= Cai Xiaoqing =

Chinese film director

Cai Xiaoqing (born 1942, 蔡晓晴), born in Yan'an City, Shaanxi Province, is a director from the People's Republic of China. She is the daughter of Cai Ruohong (蔡若虹).

== Biography ==
Cai Xiaoqing spent her childhood in the Shaan-Gan-Ning and Jin-Cha-Ji Border Region. In 1961, she studied at the Directing Department of the Beijing Film Academy. In 1973, she became a choreographer and director in the Literature Department of the China Central Television (CCTV). In 1978, she directed her debut television series Three Families' Kindred Spirits. In 1979, she directed the inspirational love drama There is a Young Man (有一个青年), which won the first prize at the 1st Chinese TV Drama Flying Apsaras Awards. In 1980, she directed the TV series "Smile".

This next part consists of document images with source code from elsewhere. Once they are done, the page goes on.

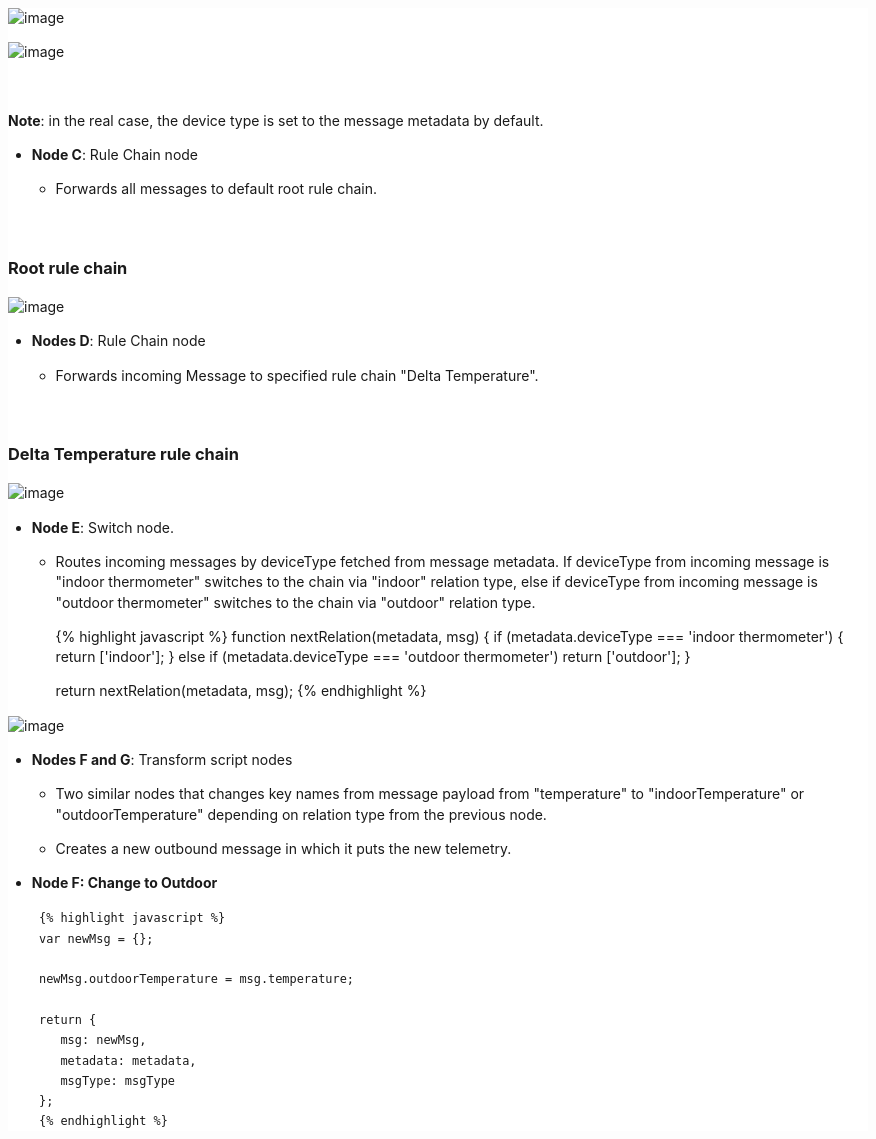   ![image](/images/user-guide/rule-engine-2-0/tutorials/data-function/indoor-thermometer-emulator.png)

  ![image](/images/user-guide/rule-engine-2-0/tutorials/data-function/outdoor-thermometer-emulator.png)

<br>

**Note**: in the real case, the device type is set to the message metadata by default.

  - **Node C**: Rule Chain node

    - Forwards all messages to default root rule chain.

<br>

### Root rule chain

![image](/images/user-guide/rule-engine-2-0/tutorials/data-function/root-rule-chain.png)

   - **Nodes D**: Rule Chain node

     - Forwards incoming Message to specified rule chain "Delta Temperature".

<br>

### Delta Temperature rule chain

![image](/images/user-guide/rule-engine-2-0/tutorials/data-function/delta-temperature-chain.png)

  - **Node E**: Switch node.

    -  Routes incoming messages by deviceType fetched from message metadata. If deviceType from incoming message is "indoor thermometer" switches to the chain via "indoor" relation type, else if deviceType from incoming message is "outdoor thermometer" switches to the chain via "outdoor" relation type.

        {% highlight javascript %}
        function nextRelation(metadata, msg) {
        	if (metadata.deviceType === 'indoor thermometer') {
        		return ['indoor'];
        	} else if (metadata.deviceType === 'outdoor thermometer')
        		return ['outdoor'];
        }

        return nextRelation(metadata, msg);
        {% endhighlight %}

![image](/images/user-guide/rule-engine-2-0/tutorials/data-function/switch-by-type.png)

  - **Nodes F and G**: Transform script nodes

    - Two similar nodes that changes key names from message payload from "temperature" to "indoorTemperature" or "outdoorTemperature" depending on relation type from the previous node.

    - Creates a new outbound message in which it puts the new telemetry. <br>

  - **Node F: Change to Outdoor**

         {% highlight javascript %}
         var newMsg = {};

         newMsg.outdoorTemperature = msg.temperature;

         return {
            msg: newMsg,
           	metadata: metadata,
           	msgType: msgType
         };
         {% endhighlight %}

In 1981, she directed the TV drama The Deep Love of the Earth (大地的深情), which won the Second Prize of the 2nd Chinese TV Drama Flying Apsaras Award. 1982, she directed the emotional drama The Wasted Years (蹉跎岁月) starring Guo Xuxin and Xiao Xiong, which won the Outstanding Serial Drama Award of the 1st Popular TV Golden Eagle Award, the First Prize of the Long TV Drama Award of the 3rd Chinese TV Drama Flying Apsaras Award, and she was awarded the Outstanding Director Award of the 3rd Chinese TV Drama Flying Apsaras Award for this drama.

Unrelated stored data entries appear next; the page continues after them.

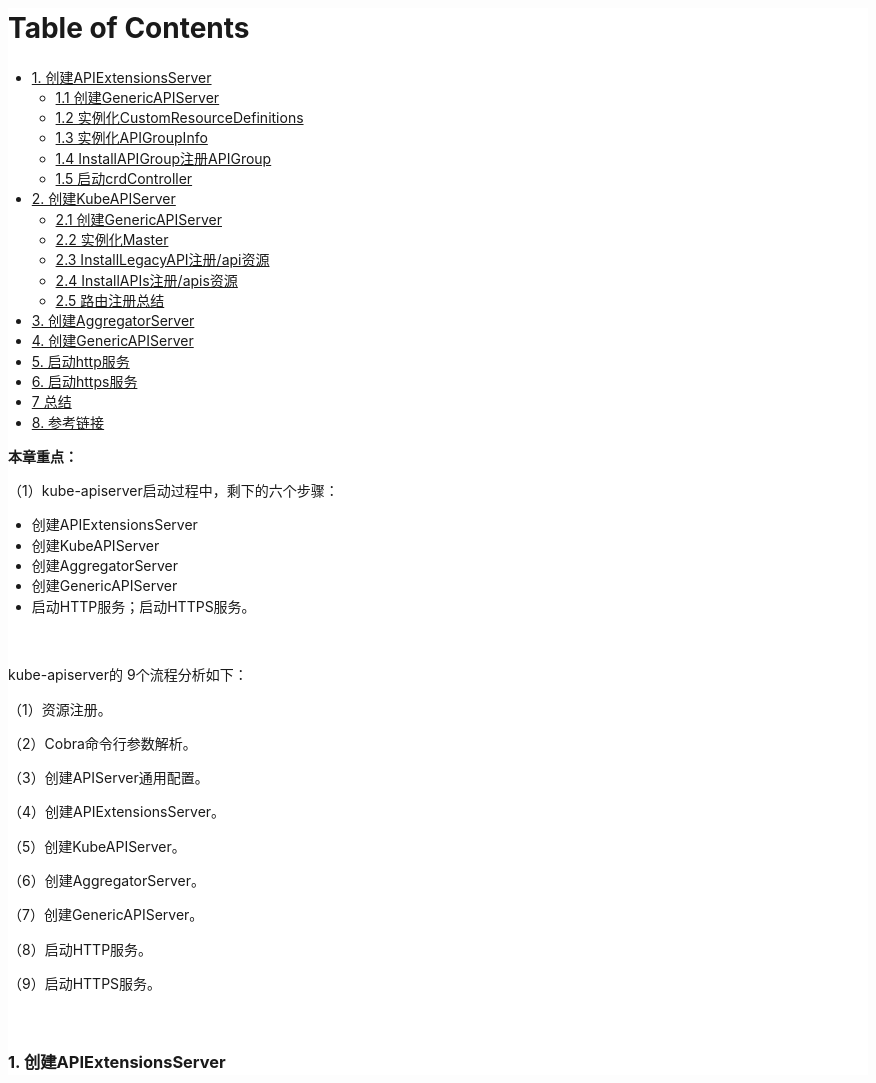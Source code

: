 Table of Contents
=================

  * [1. 创建APIExtensionsServer](#1-创建apiextensionsserver)
     * [1.1  创建GenericAPIServer](#11--创建genericapiserver)
     * [1.2  实例化CustomResourceDefinitions](#12--实例化customresourcedefinitions)
     * [1.3 实例化APIGroupInfo](#13-实例化apigroupinfo)
     * [1.4 InstallAPIGroup注册APIGroup](#14-installapigroup注册apigroup)
     * [1.5 启动crdController](#15-启动crdcontroller)
  * [2. 创建KubeAPIServer](#2-创建kubeapiserver)
     * [2.1 创建GenericAPIServer](#21-创建genericapiserver)
     * [2.2 实例化Master](#22-实例化master)
     * [2.3 InstallLegacyAPI注册/api资源](#23-installlegacyapi注册api资源)
     * [2.4 InstallAPIs注册/apis资源](#24-installapis注册apis资源)
     * [2.5 路由注册总结](#25-路由注册总结)
  * [3. 创建AggregatorServer](#3-创建aggregatorserver)
  * [4. 创建GenericAPIServer](#4-创建genericapiserver)
  * [5. 启动http服务](#5-启动http服务)
  * [6. 启动https服务](#6-启动https服务)
  * [7 总结](#7-总结)
  * [8. 参考链接](#8-参考链接)

**本章重点：**

（1）kube-apiserver启动过程中，剩下的六个步骤：

* 创建APIExtensionsServer
* 创建KubeAPIServer
* 创建AggregatorServer
* 创建GenericAPIServer
* 启动HTTP服务；启动HTTPS服务。

<br>

 kube-apiserver的 9个流程分析如下：

（1）资源注册。

（2）Cobra命令行参数解析。

（3）创建APIServer通用配置。

（4）创建APIExtensionsServer。

（5）创建KubeAPIServer。

（6）创建AggregatorServer。

（7）创建GenericAPIServer。

（8）启动HTTP服务。

（9）启动HTTPS服务。

<br>

### 1. 创建APIExtensionsServer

In 1983, she directed the TV drama Red Leaves, Over the Mountain (红叶，在山那边), and in 1985, she directed the sports drama Chinese Girl, which starred Zhu Zhaolong, Pu Cunxin, and Ren Mei, and in 1987, she directed the TV drama Prelude to the Great Competition, and in 1988, she directed the TV drama Tutoring, which was awarded the Second Prize of Serial Drama in the 9th Flying Apex Award of Chinese TV Drama. In 1989, Cai Xiaoqing was awarded the title of "March 8th Red Banner Bearer" by the All-China Women's Federation.

In 1994, she co-directed the costume TV series Romance of the Three Kingdoms with Zhang Shaolin, Sun Guangming, Zhang Zhongyi and Shen Haofang, which won the First Prize of the 15th Chinese TV Drama Flying Sky Award for long-running dramas, and the 13th Golden Eagle Award for the best long-running serials in the Popular TV Awards. In 1996, she co-directed the TV drama The Man in the Black Face (黑脸汉子), which starred Chang Xiaoyang.

In 2001, she directed the costume drama Princess Wencheng (文成公主), and in 2004, she directed the drama Brothers, Brothers, and in 2006, he directed the war drama Storm in the Yang City (羊城风暴), co-starring Cui Yi and Pan Juan, and in February 2007, she directed the drama The Sons and Daughters of the Red Flag Canal (红旗渠的儿女们), which starred Chen Sicheng, Li Xinyi, and Duan Yihong.